Some tech writers who have already been anticipating every possible upgrade to the Surface Pro 3 and were hardly interested with the new Lumias, were expecting another boring presentation; but were very surprised to see the new Surface Book and the ability of the new Lumias to function as PCs once connected to a monitor, keyboard and mouse.

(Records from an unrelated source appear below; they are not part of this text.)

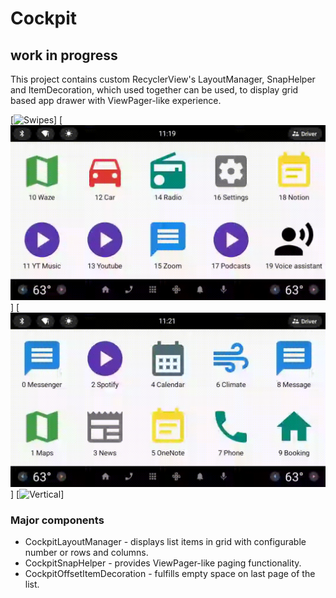 Cockpit
===========================================================
## work in progress
This project contains custom RecyclerView's LayoutManager, SnapHelper and ItemDecoration, which used
together can be used, to display grid based app drawer with ViewPager-like experience.

[![Swipes](https://github.com/dtokarzewski/Cockpit/blob/master/recordings/Cockpit%20swipes.gif)] 
[![Last page](https://github.com/dtokarzewski/Cockpit/blob/master/recordings/Cockpit%20last%20page.gif)]
[![Drag and drop](https://github.com/dtokarzewski/Cockpit/blob/master/recordings/Cockpit%20drag%20and%20drop.gif)]
[![Vertical](https://github.com/dtokarzewski/Cockpit/blob/master/recordings/Cockpit%20vertical.gif)]

### Major components
* CockpitLayoutManager - displays list items in grid with configurable number or rows and columns.
* CockpitSnapHelper - provides ViewPager-like paging functionality.
* CockpitOffsetItemDecoration - fulfills empty space on last page of the list.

The Surface Book is Microsoft’s first laptop. Sure, it becomes a tablet but it was designed to be a laptop first, tablet later unlike the Surface Pro which was a tablet first, laptop later. The Surface Book is a nice piece of work sporting a revolutionary ‘dynamic’ hinge giving this hybrid more of the ‘lapability’ factor which hindered other Surface models. Surface Pros, and those like it, were supposed to double as laptops but can’t exactly be put on laps. The Surface Book changes that. The base functions more than a keyboard/touchpad. It has a discreet GPU, extra batteries and USB ports. The GPU allows the Surface Book to be used as a gaming machine but not as hardcore. Microsoft has obviously targeted the MacBook and iPad Pro by claiming that the Surface Book has double the power. Conference attendees were mostly positive on the new Surface Book as well as the Surface Pro 4. Both products use the new Intel Skylake processors and prices depend on the processor used. The Surface Book starts with 8GB of RAM, a Skylake Intel Core i5 processor and 128 GB storage with a price of $1499.00 at the low end; and uses a Skylake i7 processor, 16GB RAM and 512GB storage priced at $2699.00 at the high end.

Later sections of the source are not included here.